Pile O’ LAMPs: What Would Fielding Say?

Posted by Bob Warfield on October 21, 2007

I’ve been pondering the Pile O’ Lamps concept that I first read about in Aloof Architecture and Process Perfection.  Read the posts yourself for the horse’s mouth, but to me, the Pile O’ Lamps concept is basically asking whether a computing grid of LAMP stacks is a worthwhile architectural construct that could be highly reusable for a variety of applications.  I say grid, because in my mind, it achieves maximal potential if deployed flexibly on a utility computing fabric such as Amazon EC2 where it can automatically flex to a larger cluster based on load requirements.  If it is fixed in size by configuration (which still means changeable, just not as quickly and automatically), I guess it would be more proper to call it a LAMP cluster.

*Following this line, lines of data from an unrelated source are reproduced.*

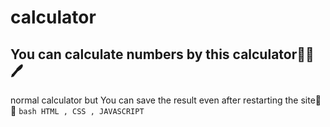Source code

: # calculator
## You can calculate numbers by this calculator📏📌🖊
normal calculator but You can save the result even after restarting the site📌📕
``bash
HTML , CSS , JAVASCRIPT 
``
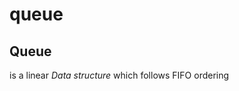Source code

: # queue<br>
<h4> <h2>Queue</h2> is a linear <i>Data structure </i> which follows FIFO  ordering </h4>
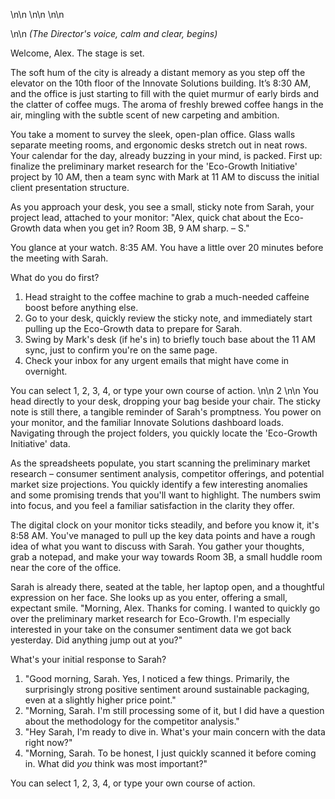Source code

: \n\n
\n\n
\n\n

\n\n
*(The Director's voice, calm and clear, begins)*

Welcome, Alex. The stage is set.

The soft hum of the city is already a distant memory as you step off the elevator on the 10th floor of the Innovate Solutions building. It’s 8:30 AM, and the office is just starting to fill with the quiet murmur of early birds and the clatter of coffee mugs. The aroma of freshly brewed coffee hangs in the air, mingling with the subtle scent of new carpeting and ambition.

You take a moment to survey the sleek, open-plan office. Glass walls separate meeting rooms, and ergonomic desks stretch out in neat rows. Your calendar for the day, already buzzing in your mind, is packed. First up: finalize the preliminary market research for the 'Eco-Growth Initiative' project by 10 AM, then a team sync with Mark at 11 AM to discuss the initial client presentation structure.

As you approach your desk, you see a small, sticky note from Sarah, your project lead, attached to your monitor: "Alex, quick chat about the Eco-Growth data when you get in? Room 3B, 9 AM sharp. – S."

You glance at your watch. 8:35 AM. You have a little over 20 minutes before the meeting with Sarah.

What do you do first?

1.  Head straight to the coffee machine to grab a much-needed caffeine boost before anything else.
2.  Go to your desk, quickly review the sticky note, and immediately start pulling up the Eco-Growth data to prepare for Sarah.
3.  Swing by Mark's desk (if he's in) to briefly touch base about the 11 AM sync, just to confirm you're on the same page.
4.  Check your inbox for any urgent emails that might have come in overnight.

You can select 1, 2, 3, 4, or type your own course of action.
\n\n
2
\n\n
You head directly to your desk, dropping your bag beside your chair. The sticky note is still there, a tangible reminder of Sarah's promptness. You power on your monitor, and the familiar Innovate Solutions dashboard loads. Navigating through the project folders, you quickly locate the 'Eco-Growth Initiative' data.

As the spreadsheets populate, you start scanning the preliminary market research – consumer sentiment analysis, competitor offerings, and potential market size projections. You quickly identify a few interesting anomalies and some promising trends that you'll want to highlight. The numbers swim into focus, and you feel a familiar satisfaction in the clarity they offer.

The digital clock on your monitor ticks steadily, and before you know it, it's 8:58 AM. You've managed to pull up the key data points and have a rough idea of what you want to discuss with Sarah. You gather your thoughts, grab a notepad, and make your way towards Room 3B, a small huddle room near the core of the office.

Sarah is already there, seated at the table, her laptop open, and a thoughtful expression on her face. She looks up as you enter, offering a small, expectant smile. "Morning, Alex. Thanks for coming. I wanted to quickly go over the preliminary market research for Eco-Growth. I'm especially interested in your take on the consumer sentiment data we got back yesterday. Did anything jump out at you?"

What's your initial response to Sarah?

1.  "Good morning, Sarah. Yes, I noticed a few things. Primarily, the surprisingly strong positive sentiment around sustainable packaging, even at a slightly higher price point."
2.  "Morning, Sarah. I'm still processing some of it, but I did have a question about the methodology for the competitor analysis."
3.  "Hey Sarah, I'm ready to dive in. What's your main concern with the data right now?"
4.  "Morning, Sarah. To be honest, I just quickly scanned it before coming in. What did *you* think was most important?"

You can select 1, 2, 3, 4, or type your own course of action.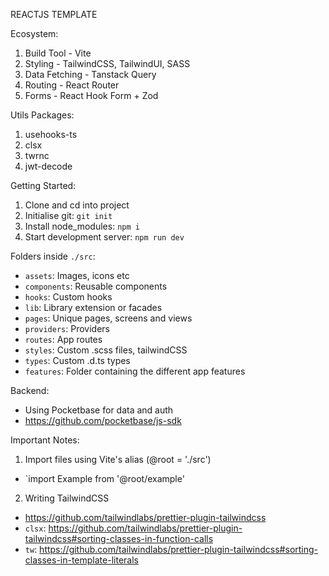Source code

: REACTJS TEMPLATE

Ecosystem:

1. Build Tool - Vite
2. Styling - TailwindCSS, TailwindUI, SASS
3. Data Fetching - Tanstack Query
4. Routing - React Router
5. Forms - React Hook Form + Zod

Utils Packages:

1. usehooks-ts
2. clsx
3. twrnc
4. jwt-decode

Getting Started:

1. Clone and cd into project
2. Initialise git: `git init`
3. Install node_modules: `npm i`
4. Start development server: `npm run dev`

Folders inside `./src`:

- `assets`: Images, icons etc
- `components`: Reusable components
- `hooks`: Custom hooks
- `lib`: Library extension or facades
- `pages`: Unique pages, screens and views
- `providers`: Providers
- `routes`: App routes
- `styles`: Custom .scss files, tailwindCSS
- `types`: Custom .d.ts types
- `features`: Folder containing the different app features

Backend:

- Using Pocketbase for data and auth
- https://github.com/pocketbase/js-sdk

Important Notes:

1. Import files using Vite's alias (@root = './src')

- `import Example from '@root/example'

2. Writing TailwindCSS

- https://github.com/tailwindlabs/prettier-plugin-tailwindcss
- `clsx`: https://github.com/tailwindlabs/prettier-plugin-tailwindcss#sorting-classes-in-function-calls
- `tw`: https://github.com/tailwindlabs/prettier-plugin-tailwindcss#sorting-classes-in-template-literals
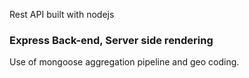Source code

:Rest API built with nodejs 

### Express Back-end, Server side rendering

Use of mongoose aggregation pipeline and geo coding.
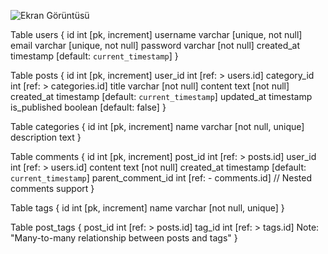 

![Ekran Görüntüsü](db_blog.png)



Table users {
  id int [pk, increment]
  username varchar [unique, not null]
  email varchar [unique, not null]
  password varchar [not null]
  created_at timestamp [default: `current_timestamp`]
}

Table posts {
  id int [pk, increment]
  user_id int [ref: > users.id]
  category_id int [ref: > categories.id]
  title varchar [not null]
  content text [not null]
  created_at timestamp [default: `current_timestamp`]
  updated_at timestamp
  is_published boolean [default: false]
}

Table categories {
  id int [pk, increment]
  name varchar [not null, unique]
  description text
}

Table comments {
  id int [pk, increment]
  post_id int [ref: > posts.id]
  user_id int [ref: > users.id]
  content text [not null]
  created_at timestamp [default: `current_timestamp`]
  parent_comment_id int [ref: - comments.id] // Nested comments support
}

Table tags {
  id int [pk, increment]
  name varchar [not null, unique]
}

Table post_tags {
  post_id int [ref: > posts.id]
  tag_id int [ref: > tags.id]
  Note: "Many-to-many relationship between posts and tags"
}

LAMP refers to Linux as the OS, Apache as the web server, mySQL as the database, and a “P” language (usually PHP or Python) as the langauge used to implement the application.  It has become almost ubiquitious as a superfast way to bring up a new web application.  There are some shortcomings, but by and large, it remains one of the simplest ways to get the job done and still have the thing continue to work if you move into the big time.  A Pile of Lamps architecture would presumably simplify scaling by building it in at the outset rather than trying to tack it on later.

In general, I love the idea.  People are effectively doing what it calls for all the time anyway, they just do so in an ad hoc manner.  I got ambitious this Sunday morning and thought I’d drag out Fielding’s Dissertation and see how the idea stacks up.  If you’ve never had a look at Roy Fielding’s Architectural Styles and the Design of Network-Based Software Architectures, you missed out on a beautiful piece of work from the man that co-designed the Internet protocols.  This particular document sets forth the REST (Representational State Transfer) architecture.  What’s cool about it is that Fielding has a framework that he uses to evaluate the various components of REST that is applicable to a lot of other network architecture problems.  See Chapter 3 of the Dissertation for details, but that is my favorite part of the document. 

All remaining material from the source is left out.